» **Problem**:
When a line in the data below includes "Friday", pick it out and copy it.
BEGIN Source material
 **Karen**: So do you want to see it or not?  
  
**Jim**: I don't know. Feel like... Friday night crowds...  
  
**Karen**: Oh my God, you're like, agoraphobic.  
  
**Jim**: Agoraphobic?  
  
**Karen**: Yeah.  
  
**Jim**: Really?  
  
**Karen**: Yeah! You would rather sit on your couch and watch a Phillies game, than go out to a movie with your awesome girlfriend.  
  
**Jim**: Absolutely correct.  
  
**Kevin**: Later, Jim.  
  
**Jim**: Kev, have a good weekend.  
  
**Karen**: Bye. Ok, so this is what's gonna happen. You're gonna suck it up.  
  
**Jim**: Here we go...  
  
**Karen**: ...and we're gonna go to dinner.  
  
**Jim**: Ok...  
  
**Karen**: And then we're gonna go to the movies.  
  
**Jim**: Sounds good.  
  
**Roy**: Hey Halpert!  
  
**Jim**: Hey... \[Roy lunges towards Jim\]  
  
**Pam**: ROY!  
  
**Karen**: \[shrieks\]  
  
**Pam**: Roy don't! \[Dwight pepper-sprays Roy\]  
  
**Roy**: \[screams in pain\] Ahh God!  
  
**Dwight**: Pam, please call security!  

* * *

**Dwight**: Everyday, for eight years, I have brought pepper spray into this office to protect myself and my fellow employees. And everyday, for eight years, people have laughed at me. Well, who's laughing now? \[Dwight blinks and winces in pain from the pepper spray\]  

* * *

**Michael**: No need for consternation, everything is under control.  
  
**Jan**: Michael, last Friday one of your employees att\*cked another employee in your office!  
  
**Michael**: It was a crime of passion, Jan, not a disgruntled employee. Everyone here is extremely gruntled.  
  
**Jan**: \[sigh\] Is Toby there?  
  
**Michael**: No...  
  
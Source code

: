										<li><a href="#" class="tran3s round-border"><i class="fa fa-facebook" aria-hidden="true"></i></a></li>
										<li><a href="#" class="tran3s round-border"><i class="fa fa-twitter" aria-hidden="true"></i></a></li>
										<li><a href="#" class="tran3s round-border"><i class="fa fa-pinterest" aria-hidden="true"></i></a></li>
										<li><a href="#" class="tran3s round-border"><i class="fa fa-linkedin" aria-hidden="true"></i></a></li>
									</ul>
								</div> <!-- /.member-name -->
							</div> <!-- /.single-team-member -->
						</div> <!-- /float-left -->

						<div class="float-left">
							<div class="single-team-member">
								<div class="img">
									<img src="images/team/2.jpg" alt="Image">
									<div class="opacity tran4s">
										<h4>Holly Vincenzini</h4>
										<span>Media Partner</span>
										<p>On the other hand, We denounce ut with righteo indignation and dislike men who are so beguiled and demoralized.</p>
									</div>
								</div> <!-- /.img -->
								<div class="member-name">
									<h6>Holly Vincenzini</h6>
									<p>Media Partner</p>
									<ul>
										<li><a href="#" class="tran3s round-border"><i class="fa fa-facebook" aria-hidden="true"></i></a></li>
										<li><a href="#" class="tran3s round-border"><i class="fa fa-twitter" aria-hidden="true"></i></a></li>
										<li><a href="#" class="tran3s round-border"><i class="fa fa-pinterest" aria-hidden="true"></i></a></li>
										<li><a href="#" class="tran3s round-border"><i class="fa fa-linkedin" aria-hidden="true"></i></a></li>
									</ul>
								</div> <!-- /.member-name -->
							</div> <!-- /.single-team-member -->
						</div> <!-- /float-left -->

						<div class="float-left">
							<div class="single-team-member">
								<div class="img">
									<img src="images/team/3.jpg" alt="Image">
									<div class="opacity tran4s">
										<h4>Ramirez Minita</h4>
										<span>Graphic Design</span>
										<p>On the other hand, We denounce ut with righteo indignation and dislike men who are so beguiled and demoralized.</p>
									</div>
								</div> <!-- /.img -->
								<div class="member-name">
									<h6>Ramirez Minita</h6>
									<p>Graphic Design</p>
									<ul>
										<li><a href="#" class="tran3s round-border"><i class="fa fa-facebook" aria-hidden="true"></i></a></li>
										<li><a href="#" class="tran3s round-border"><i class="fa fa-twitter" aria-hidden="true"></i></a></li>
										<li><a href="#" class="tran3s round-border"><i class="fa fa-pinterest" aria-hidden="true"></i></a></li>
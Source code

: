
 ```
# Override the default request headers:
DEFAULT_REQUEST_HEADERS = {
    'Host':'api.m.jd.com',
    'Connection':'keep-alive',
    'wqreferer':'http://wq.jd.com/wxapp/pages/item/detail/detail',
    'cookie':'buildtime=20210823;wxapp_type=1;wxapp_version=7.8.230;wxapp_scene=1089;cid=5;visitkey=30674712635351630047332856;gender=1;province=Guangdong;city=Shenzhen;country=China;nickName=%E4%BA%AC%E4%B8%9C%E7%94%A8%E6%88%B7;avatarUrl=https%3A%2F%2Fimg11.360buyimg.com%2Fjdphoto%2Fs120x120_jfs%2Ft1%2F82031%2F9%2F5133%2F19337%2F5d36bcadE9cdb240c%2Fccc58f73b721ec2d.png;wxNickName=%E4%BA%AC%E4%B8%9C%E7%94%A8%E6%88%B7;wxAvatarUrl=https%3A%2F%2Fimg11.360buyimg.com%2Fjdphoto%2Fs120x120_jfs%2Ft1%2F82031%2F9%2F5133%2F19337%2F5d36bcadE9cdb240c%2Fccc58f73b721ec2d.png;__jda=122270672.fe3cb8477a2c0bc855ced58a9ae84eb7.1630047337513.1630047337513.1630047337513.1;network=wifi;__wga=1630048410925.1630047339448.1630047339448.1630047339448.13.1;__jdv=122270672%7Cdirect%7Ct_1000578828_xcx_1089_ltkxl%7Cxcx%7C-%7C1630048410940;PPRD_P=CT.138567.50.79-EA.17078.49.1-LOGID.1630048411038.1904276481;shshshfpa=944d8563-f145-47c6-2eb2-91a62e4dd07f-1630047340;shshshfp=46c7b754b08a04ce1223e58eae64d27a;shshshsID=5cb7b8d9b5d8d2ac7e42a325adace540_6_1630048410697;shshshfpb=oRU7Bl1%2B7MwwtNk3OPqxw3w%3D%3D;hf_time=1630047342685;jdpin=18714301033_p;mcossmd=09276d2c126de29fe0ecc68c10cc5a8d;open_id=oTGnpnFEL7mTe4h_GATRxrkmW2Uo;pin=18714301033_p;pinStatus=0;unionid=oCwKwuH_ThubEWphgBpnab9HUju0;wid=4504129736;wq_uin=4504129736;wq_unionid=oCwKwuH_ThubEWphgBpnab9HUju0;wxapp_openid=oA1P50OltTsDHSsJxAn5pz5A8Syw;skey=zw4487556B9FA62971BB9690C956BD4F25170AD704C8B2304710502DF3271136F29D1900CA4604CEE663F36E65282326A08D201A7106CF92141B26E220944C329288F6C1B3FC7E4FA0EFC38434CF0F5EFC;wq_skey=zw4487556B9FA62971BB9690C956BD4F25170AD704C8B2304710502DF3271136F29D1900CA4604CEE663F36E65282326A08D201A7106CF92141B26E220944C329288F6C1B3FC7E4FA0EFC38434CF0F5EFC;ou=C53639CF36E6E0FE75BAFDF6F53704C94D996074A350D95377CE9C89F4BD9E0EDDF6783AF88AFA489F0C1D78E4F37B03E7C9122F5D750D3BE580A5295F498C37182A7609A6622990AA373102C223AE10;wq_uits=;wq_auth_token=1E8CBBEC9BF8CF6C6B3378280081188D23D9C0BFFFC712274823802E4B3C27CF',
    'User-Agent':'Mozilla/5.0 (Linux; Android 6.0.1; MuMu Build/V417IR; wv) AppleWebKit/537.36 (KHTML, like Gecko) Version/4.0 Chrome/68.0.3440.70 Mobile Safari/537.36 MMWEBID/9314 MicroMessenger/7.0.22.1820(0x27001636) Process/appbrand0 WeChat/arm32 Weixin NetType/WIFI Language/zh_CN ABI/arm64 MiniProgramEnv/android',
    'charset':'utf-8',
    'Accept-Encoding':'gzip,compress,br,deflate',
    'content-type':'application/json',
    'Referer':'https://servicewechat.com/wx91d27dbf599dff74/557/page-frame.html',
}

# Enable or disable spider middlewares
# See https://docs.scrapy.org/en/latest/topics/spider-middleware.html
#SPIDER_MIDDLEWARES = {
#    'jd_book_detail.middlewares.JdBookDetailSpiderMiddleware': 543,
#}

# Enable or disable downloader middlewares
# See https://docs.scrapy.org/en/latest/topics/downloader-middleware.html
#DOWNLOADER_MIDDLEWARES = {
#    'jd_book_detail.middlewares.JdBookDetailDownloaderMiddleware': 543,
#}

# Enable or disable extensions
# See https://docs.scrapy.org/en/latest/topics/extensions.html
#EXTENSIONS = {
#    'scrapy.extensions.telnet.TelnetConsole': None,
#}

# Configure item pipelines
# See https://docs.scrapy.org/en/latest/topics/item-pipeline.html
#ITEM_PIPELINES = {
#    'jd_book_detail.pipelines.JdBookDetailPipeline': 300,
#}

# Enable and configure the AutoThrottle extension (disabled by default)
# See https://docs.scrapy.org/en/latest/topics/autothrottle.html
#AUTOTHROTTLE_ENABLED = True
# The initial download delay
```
END Source material
» **Answer area**:
**Jim**: I don't know. Feel like... Friday night crowds...  
**Jan**: Michael, last Friday one of your employees att\*cked another employee in your office!  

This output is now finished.